(Records supplied)
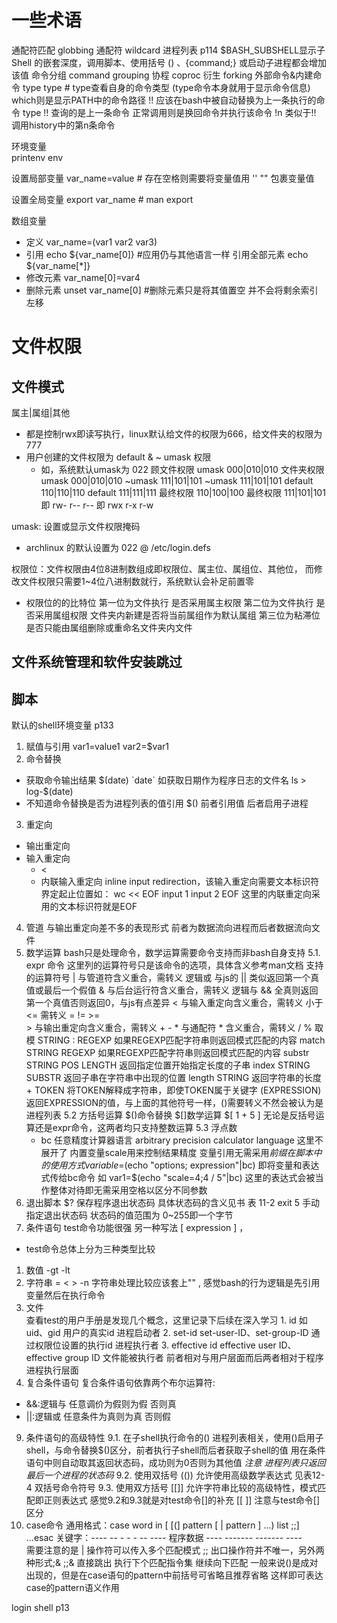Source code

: # 一些术语
通配符匹配   globbing
通配符      wildcard
进程列表    p114  $BASH_SUBSHELL显示子 Shell 的嵌套深度，调用脚本、使用括号 () 、{command;} 或启动子进程都会增加该值
命令分组    command grouping
协程        coproc
衍生        forking
外部命令&内建命令 type type # type查看自身的命令类型 (type命令本身就用于显示命令信息)  which则是显示PATH中的命令路径
!! 应该在bash中被自动替换为上一条执行的命令 type !! 查询的是上一条命令  正常调用则是换回命令并执行该命令
!n  类似于!! 调用history中的第n条命令

环境变量  
printenv env

设置局部变量 var_name=value   # 存在空格则需要将变量值用 '' "" 包裹变量值

设置全局变量 export var_name  # man export

数组变量  
- 定义 var_name=(var1 var2 var3)   
- 引用 echo ${var_name[0]}  #应用仍与其他语言一样 引用全部元素 echo ${var_name[*]}
- 修改元素  var_name[0]=var4
- 删除元素  unset var_name[0] #删除元素只是将其值置空 并不会将剩余索引左移

# 文件权限
## 文件模式
属主|属组|其他  
- 都是控制rwx即读写执行，linux默认给文件的权限为666，给文件夹的权限为777
- 用户创建的文件权限为  default & ~ umask 权限
  - 如，系统默认umask为 022 顾文件权限  umask 000|010|010   文件夹权限  umask  000|010|010
                                       ~umask 111|101|101              ~umask  111|101|101
                                      default 110|110|110             default  111|111|111
                                     最终权限 110|100|100            最终权限  111|101|101
                                     即       rw- r-- r--            即        rwx r-x r-w

umask: 设置或显示文件权限掩码
- archlinux 的默认设置为 022 @ /etc/login.defs

权限位：文件权限由4位8进制数组成即权限位、属主位、属组位、其他位，
而修改文件权限只需要1~4位八进制数就行，系统默认会补足前置零
- 权限位的的比特位  第一位为文件执行      是否采用属主权限
                    第二位为文件执行      是否采用属组权限 文件夹内新建是否将当前属组作为默认属组
                    第三位为粘滞位        是否只能由属组删除或重命名文件夹内文件

## 文件系统管理和软件安装跳过
## 
## 脚本
默认的shell环境变量 p133
1. 赋值与引用           var1=value1       var2=$var1
2. 命令替换
  - 获取命令输出结果    $(date) `date`  如获取日期作为程序日志的文件名 ls > log-$(date)
  - 不知道命令替换是否为进程列表的值引用 $()  前者引用值  后者启用子进程
3. 重定向
  - 输出重定向
  - 输入重定向
    - <
    - 内联输入重定向 inline input redirection，该输入重定向需要文本标识符界定起止位置如：
      wc << EOF
        input 1
        input 2
        EOF
        这里的内联重定向采用的文本标识符就是EOF
4. 管道 与输出重定向差不多的表现形式 前者为数据流向进程而后者数据流向文件
5. 数学运算 bash只是处理命令，数学运算需要命令支持而非bash自身支持
  5.1. expr 命令
    这里列的运算符号只是该命令的选项，具体含义参考man文档
    支持的运算符号  |   与管道符含义重合，需转义      逻辑或  与js的  || 类似返回第一个真值或最后一个假值
                    &   与后台运行符含义重合，需转义  逻辑与          &&         全真则返回第一个真值否则返回0，与js有点差异
                    <   与输入重定向含义重合，需转义  小于
                    <=  需转义
                    =
                    !=
                    >=  
                    >   与输出重定向含义重合，需转义
                    +
                    -
                    *   与通配符 * 含义重合，需转义
                    /
                    %   取模
                    STRING : REGEXP       如果REGEXP匹配字符串则返回模式匹配的内容
                    match STRING REGEXP   如果REGEXP匹配字符串则返回模式匹配的内容
                    substr STRING POS LENGTH  返回指定位置开始指定长度的子串
                    index STRING SUBSTR   返回子串在字符串中出现的位置
                    length STRING         返回字符串的长度
                    + TOKEN               将TOKEN解释成字符串，即使TOKEN属于关键字
                    (EXPRESSION)          返回EXPRESSION的值，与上面的其他符号一样，()需要转义不然会被认为是进程列表
  5.2 方括号运算  $()命令替换 $[]数学运算
    $[ 1 + 5 ]    无论是反括号运算还是expr命令，这两者均只支持整数运算
  5.3 浮点数
    - bc  任意精度计算器语言    arbitrary precision calculator language 这里不展开了
      内置变量scale用来控制结果精度
      变量引用无需采用$前缀
      在脚本中的使用方式  variable=$(echo "options; expression"|bc) 即将变量和表达式传给bc命令
                          如  var1=$(echo "scale=4;4 / 5"|bc)
                          这里的表达式会被当作整体对待即无需采用空格以区分不同参数
6. 退出脚本
  $?  保存程序退出状态码  具体状态码的含义见书 表 11-2
  exit 5  手动指定退出状态码
  状态码的值范围为 0~255即一个字节
7. 条件语句
  test命令功能很强  另一种写法 [ expression ] ，
  - test命令总体上分为三种类型比较  
  1. 数值   -gt -lt
  2. 字符串 = < > -n  字符串处理比较应该套上"" , 感觉bash的行为逻辑是先引用变量然后在执行命令
  3. 文件   
    查看test的用户手册是发现几个概念，这里记录下后续在深入学习
    1. id           如uid、gid  用户的真实id 进程启动者
    2. set-id         set-user-ID、set-group-ID 通过权限位设置的执行id  进程执行者
    3. effective id   effective user ID、effective group ID 文件能被执行者
    前者相对与用户层面而后两者相对于程序进程执行层面
8. 复合条件语句
  复合条件语句依靠两个布尔运算符:
  - &&:逻辑与 任意调价为假则为假  否则真
  - ||:逻辑或 任意条件为真则为真  否则假
9. 条件语句的高级特性
  9.1. 在子shell执行命令的()
    进程列表相关，使用()启用子shell，与命令替换$()区分，前者执行子shell而后者获取子shell的值
    用在条件语句中则自动取其返回状态码，成功则为0否则为其他值
    *注意 进程列表只返回最后一个进程的状态码*
  9.2. 使用双括号 (())
    允许使用高级数学表达式  见表12-4 双括号命令符号
  9.3. 使用双方括号 [[]]
    允许字符串比较的高级特性，模式匹配即正则表达式
  感觉9.2和9.3就是对test命令[]的补充
    [[ ]] 注意与test命令[]区分
10. case命令
  通用格式：case word in [ [(] pattern [ | pattern ] ...) list ;;] ...esac
    关键字：----      --    -            -              -      --     ----
    程序数据     ----          -------     -------        ----  
    需要注意的是  | 操作符可以传入多个匹配模式
                 ;; 出口操作符并不唯一，另外两种形式;&  ;;&
                直接跳出            执行下个匹配指令集  继续向下匹配
                一般来说()是成对出现的，但是在case语句的pattern中前括号可省略且推荐省略
                这样即可表达case的pattern语义作用

login shell       p13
(End Records supplied)
Please filter the entries for the word "command" and copy the lines that have it.

进程列表    p114  $BASH_SUBSHELL显示子 Shell 的嵌套深度，调用脚本、使用括号 () 、{command;} 或启动子进程都会增加该值
命令分组    command grouping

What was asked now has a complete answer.